However, for the interest of fulfilling the model’s criteria and principles of being concise yet straightforward, a less complicated and all-inclusive model is necessary [36,37]. That is, the triangle model by Munasinghe [21]) is showcased below. Furthermore, by presenting the categorisation of similar components into few concepts, the previous extended version of the model structure of Figure 6, generalised into this triangle-shaped model, is shown in Figure 7 below.
Below are the descriptions of the triangle model regarding the structure (components) and the links and processes involved. The relevant elements of the micro/focal structure are: (a) The institutional environment; (b) the institutional arrangement- POS governance system; (c) the market-POS behaviour; and (d) the POS quality and sustainability outcome. Besides, there are several elements, act as external or macro factors, such as (e) the related and broader political, economic, social settings and a related ecosystem. These macro settings, which encapsulate the focal context of the triangle circles (interior elements) with the dashed line may determine the latter changes and vice versa.

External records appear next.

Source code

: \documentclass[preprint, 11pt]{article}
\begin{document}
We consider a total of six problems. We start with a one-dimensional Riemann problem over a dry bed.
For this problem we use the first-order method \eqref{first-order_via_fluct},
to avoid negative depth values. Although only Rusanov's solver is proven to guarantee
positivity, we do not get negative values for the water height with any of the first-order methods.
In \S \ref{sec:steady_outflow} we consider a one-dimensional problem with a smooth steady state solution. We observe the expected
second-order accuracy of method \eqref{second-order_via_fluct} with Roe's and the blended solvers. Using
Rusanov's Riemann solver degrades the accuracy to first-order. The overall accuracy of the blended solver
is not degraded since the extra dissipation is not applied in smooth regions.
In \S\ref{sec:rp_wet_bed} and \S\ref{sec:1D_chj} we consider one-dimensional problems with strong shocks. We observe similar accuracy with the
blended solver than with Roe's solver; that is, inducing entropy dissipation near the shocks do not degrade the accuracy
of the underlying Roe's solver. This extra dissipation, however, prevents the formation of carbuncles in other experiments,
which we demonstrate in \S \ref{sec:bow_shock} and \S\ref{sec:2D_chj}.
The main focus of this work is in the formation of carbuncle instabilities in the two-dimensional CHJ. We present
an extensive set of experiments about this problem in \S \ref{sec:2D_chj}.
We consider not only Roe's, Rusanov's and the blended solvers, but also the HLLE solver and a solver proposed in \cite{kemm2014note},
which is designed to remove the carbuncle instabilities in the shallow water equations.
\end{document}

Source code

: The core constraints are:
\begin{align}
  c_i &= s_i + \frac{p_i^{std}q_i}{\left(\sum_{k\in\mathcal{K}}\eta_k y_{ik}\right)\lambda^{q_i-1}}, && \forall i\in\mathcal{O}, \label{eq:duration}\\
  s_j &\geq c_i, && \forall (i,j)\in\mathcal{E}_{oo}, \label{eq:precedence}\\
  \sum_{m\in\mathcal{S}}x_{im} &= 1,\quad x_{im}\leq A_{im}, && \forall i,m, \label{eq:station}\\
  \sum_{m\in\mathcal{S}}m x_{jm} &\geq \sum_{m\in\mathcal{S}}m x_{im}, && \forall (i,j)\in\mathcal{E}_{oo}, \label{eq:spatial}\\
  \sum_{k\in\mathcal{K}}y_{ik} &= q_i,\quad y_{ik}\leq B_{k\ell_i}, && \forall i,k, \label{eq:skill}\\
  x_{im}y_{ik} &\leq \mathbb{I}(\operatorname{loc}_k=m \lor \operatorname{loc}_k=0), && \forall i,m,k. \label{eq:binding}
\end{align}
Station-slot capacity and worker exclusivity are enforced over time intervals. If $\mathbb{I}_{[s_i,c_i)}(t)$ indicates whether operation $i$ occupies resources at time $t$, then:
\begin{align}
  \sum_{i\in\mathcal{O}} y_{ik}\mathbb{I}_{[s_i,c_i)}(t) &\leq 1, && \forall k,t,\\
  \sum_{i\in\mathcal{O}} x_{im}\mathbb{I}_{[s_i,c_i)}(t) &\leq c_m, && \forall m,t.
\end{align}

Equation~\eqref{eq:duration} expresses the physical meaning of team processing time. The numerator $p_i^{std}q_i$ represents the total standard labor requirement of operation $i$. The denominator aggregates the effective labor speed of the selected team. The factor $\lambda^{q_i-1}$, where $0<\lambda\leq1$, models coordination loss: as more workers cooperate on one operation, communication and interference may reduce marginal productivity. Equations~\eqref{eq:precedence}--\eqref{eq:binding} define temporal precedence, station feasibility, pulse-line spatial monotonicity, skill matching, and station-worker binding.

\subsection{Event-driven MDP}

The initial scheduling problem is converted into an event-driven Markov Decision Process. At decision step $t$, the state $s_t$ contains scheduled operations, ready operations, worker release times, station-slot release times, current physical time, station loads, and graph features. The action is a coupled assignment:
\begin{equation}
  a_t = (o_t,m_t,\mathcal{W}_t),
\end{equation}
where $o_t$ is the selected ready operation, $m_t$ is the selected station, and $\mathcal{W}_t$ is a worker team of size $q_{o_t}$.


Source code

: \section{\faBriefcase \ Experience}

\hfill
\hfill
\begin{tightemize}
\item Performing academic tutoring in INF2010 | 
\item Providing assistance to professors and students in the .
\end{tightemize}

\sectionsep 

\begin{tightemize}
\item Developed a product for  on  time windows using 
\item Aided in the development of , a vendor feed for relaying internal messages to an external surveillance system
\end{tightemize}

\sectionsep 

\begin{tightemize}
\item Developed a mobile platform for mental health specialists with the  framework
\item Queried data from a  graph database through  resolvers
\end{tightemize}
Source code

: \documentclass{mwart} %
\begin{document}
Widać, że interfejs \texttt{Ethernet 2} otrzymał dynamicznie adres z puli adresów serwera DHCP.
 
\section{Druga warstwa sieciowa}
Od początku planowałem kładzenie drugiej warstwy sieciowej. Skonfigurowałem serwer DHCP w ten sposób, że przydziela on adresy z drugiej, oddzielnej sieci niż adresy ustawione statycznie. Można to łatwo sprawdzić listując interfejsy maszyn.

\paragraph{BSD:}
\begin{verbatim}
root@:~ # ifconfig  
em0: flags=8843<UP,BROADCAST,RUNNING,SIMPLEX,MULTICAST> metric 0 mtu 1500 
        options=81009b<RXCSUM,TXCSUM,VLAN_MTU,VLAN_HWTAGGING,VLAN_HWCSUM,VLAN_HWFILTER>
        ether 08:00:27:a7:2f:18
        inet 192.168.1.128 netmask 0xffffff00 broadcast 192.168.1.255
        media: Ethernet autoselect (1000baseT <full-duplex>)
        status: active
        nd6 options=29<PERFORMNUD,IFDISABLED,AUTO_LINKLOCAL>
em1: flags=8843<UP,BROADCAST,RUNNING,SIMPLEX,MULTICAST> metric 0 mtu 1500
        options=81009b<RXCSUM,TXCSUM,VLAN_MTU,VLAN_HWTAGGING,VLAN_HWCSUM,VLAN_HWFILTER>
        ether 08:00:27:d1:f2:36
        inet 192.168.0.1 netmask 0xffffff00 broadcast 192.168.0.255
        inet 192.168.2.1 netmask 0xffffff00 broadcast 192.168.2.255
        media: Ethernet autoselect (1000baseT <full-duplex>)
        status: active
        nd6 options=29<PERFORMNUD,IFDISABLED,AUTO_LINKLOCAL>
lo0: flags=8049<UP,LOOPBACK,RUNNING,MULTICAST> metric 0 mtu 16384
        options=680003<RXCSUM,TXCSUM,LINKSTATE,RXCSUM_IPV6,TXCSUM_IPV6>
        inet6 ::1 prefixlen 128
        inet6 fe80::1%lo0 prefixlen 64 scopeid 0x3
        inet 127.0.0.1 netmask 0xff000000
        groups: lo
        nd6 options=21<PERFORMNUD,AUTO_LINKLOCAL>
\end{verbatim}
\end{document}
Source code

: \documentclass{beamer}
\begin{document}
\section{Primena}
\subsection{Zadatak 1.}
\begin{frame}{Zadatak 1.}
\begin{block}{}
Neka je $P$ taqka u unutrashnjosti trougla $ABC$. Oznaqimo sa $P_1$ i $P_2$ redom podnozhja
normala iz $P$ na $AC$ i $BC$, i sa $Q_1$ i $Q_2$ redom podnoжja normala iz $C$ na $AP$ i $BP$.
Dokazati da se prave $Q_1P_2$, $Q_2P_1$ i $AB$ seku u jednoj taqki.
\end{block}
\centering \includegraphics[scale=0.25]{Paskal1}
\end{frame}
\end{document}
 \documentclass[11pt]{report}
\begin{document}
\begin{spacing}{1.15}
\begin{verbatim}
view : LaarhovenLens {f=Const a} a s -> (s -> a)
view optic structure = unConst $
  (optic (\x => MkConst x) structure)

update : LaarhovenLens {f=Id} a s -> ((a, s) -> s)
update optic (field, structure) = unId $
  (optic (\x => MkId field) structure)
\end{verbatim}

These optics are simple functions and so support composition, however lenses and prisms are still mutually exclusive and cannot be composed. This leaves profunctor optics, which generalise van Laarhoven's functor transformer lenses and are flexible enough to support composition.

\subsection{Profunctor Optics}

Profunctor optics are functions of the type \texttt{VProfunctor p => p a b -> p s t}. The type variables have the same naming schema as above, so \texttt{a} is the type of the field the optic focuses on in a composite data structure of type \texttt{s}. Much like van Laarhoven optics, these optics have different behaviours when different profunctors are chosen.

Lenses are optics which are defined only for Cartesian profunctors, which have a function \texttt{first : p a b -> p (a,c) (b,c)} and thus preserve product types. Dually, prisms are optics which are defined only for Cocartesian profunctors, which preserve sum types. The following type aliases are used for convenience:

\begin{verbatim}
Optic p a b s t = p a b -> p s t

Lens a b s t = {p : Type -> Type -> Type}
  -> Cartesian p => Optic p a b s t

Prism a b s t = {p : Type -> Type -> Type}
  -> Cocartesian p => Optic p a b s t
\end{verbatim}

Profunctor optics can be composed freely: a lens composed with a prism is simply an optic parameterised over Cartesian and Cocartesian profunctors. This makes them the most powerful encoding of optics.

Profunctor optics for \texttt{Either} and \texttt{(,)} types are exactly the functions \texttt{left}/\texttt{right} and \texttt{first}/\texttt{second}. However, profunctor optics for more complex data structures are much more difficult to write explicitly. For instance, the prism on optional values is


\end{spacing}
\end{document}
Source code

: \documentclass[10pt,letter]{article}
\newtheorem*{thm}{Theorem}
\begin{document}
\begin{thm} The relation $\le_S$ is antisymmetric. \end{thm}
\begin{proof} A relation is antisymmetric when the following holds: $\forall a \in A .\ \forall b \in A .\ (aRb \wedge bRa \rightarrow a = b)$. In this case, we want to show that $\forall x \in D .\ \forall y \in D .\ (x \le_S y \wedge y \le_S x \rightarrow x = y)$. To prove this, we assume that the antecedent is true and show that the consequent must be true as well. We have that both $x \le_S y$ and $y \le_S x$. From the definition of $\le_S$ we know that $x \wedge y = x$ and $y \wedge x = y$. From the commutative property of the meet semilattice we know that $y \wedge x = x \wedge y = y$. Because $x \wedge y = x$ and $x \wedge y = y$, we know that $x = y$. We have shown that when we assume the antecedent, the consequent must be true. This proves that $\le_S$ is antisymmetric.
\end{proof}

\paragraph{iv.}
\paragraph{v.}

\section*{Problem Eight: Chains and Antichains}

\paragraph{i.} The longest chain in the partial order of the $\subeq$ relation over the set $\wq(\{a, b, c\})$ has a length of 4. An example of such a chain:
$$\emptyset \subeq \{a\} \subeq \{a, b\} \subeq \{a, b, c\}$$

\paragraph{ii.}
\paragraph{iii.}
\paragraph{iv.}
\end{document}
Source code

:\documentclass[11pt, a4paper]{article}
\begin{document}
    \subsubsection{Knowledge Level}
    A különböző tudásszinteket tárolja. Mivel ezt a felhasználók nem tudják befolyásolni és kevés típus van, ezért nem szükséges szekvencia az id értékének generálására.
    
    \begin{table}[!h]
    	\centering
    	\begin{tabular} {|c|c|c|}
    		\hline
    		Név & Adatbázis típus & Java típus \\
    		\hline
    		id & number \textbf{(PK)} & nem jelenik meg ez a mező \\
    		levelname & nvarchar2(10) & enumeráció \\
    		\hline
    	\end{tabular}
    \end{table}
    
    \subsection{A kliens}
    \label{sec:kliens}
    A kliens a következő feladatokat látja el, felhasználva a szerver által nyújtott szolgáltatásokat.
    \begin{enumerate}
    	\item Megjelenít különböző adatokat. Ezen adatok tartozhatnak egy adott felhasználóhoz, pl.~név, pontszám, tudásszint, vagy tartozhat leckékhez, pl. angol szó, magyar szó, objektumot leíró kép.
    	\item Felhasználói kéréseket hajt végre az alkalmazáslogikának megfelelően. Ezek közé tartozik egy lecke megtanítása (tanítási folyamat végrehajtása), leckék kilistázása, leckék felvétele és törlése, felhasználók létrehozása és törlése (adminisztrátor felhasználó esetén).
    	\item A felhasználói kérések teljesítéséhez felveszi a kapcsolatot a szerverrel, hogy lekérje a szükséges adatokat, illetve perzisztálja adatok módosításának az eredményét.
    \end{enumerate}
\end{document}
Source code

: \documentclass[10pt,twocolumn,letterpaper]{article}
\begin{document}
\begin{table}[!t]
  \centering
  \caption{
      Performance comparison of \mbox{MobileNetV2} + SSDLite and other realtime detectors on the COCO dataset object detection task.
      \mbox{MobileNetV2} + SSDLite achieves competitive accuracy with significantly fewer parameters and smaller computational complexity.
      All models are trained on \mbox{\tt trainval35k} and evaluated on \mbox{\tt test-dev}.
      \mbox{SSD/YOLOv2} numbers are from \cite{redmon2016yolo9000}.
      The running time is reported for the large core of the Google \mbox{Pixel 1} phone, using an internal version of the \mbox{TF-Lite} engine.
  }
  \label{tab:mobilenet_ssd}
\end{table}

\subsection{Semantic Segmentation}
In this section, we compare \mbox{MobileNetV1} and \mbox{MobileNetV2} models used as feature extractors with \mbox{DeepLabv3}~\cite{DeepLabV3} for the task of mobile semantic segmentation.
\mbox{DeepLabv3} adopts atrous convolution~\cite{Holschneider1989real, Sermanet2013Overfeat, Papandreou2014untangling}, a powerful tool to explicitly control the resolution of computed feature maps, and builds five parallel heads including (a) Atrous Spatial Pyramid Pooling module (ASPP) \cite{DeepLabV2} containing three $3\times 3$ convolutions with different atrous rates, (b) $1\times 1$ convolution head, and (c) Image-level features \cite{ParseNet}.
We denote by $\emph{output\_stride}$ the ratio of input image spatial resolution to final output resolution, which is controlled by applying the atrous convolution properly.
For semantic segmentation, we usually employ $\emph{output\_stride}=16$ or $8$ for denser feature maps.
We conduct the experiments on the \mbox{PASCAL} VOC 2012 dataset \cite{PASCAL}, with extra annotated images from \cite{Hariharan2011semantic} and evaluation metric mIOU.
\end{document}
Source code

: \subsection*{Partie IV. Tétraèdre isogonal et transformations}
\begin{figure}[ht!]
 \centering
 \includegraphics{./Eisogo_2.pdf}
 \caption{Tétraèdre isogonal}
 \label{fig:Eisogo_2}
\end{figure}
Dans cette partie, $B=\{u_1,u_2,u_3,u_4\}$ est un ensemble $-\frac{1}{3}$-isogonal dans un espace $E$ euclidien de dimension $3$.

Therefore, to bridge and reconcile the terminologies used in the two different validated models forms, namely Figure 6 and Figure 7, the similarities they have in common were described. That is the questions of how are those terms used in the generalised structure explaining and accounting for the main variable (parameter), and ideas and theories formed in the extended version were addressed. Finally, for the practicality and usefulness of the model in the local setting, its operationalisability and operationalisation process are also explained below.
I. Institutional environment:
As a part of the institutional design, within this component that acts as a prime mover, there are numerous elements similar to the extended model (Figure 6). The institutional system includes the existing supreme law- Federal Constitution and Sabah’s local institutions: The Town and Country Planning Ordinance (TCPO), the Local Government Ordinance (LGO), and the Sabah Land Ordinance (SLO), bylaws, regulations, the Modified Torrens System, public policies and practice. The local matters include the issues of POS title deed issuance, publicness of POS, the existence of community assistance, transfer of title, POS site handing over, etc. As Musole [38] stated, such ‘institutional environment’, as a macro-analytic perspective, encapsulates property rights and institutional change. For instance, changes in the existing law or new adaptive laws/policies adoption should be made in order to steer the property regime towards self-governing collective action.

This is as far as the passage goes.